– Por Gonzalo Ciparelli

En más de un ocasión, he tocado el techo en cuanto a placer.
He sentido como la angustia se hacía presente a medida que el placer crecía de manera exponencial y se acercaba a dicho techo.
Lo inevitable provocaba la angustia.
Sentir que se llega a un techo no hace más que hacernos comprender que luego de ese techo, al igual que le ocurre a un objeto lanzado verticalmente cuando llega a su velocidad máxima, hace su presencia el inevitable descenso.
Esto, se asemeja a los vicios.
Con el descenso, la idea de sentir que todo a nuestro alrededor tarde o temprano llega a un límite, y en extremo, comienza el desgaste.
Como todo extremo en la vida de un ser humano, el extraer aprendizaje, de los techos, de los límites alcanzados, es sumamente necesario para disminuir la angustia, el vacío.
Todo en demasía es insano.
A modo de esperanza, creo quizá existe una excepción en cuanto a techo y límite. Y no es más que la capacidad y necesidad de desear.
Frente a la capacidad de desear, no hay más que lograr un deseo para que otro nuevo vuelva a nacer dentro de nosotros, y al igual que con el anterior, trabajarlo hasta lograrlo.
Y así, sucesivamente.
El techo del deseo es la muerte, pero cuando ésta última suceda, no aparecerá la angustia. Simplemente, no estaremos más.
La importancia del deseo, sustituye al arrepentimiento que nos causaría el no haber vivido, solo durado.

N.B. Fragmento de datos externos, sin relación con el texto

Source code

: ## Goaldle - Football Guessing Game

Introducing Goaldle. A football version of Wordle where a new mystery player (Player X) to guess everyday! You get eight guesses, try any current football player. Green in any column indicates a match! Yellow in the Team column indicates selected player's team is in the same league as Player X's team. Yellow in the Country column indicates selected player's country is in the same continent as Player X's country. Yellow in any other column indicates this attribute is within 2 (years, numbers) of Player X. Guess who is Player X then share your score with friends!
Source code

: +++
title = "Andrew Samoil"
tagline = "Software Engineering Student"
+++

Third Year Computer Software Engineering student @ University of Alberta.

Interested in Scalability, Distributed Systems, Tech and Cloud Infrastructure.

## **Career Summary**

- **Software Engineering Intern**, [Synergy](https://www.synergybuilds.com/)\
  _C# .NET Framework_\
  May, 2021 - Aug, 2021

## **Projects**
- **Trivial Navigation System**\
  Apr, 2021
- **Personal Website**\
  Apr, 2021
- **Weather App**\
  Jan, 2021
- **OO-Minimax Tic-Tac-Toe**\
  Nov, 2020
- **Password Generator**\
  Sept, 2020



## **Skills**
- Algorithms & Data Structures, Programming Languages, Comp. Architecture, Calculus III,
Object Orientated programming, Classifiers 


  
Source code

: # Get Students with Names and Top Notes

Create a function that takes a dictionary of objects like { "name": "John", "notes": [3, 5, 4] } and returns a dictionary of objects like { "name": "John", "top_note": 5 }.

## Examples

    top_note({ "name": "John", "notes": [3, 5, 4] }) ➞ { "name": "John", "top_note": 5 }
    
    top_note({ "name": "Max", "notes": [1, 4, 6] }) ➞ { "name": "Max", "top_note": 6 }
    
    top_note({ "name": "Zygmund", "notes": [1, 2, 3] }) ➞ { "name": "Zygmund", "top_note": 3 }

Y como bien menciona el poeta gaucho argentino en uno de sus relatos: «Vive aquel que no se queda, el otro dura nomás»
No hace falta aclarar que el haber durado no es más que no haber vivido según nuestros deseos, sino por el contrario, habernos conformado.
Quizá cuando nos sentimos plenamente deslumbrados, apostamos a todo… Sin embargo, paradójicamente, luego del deslumbre, puede hacerse presente la oscuridad.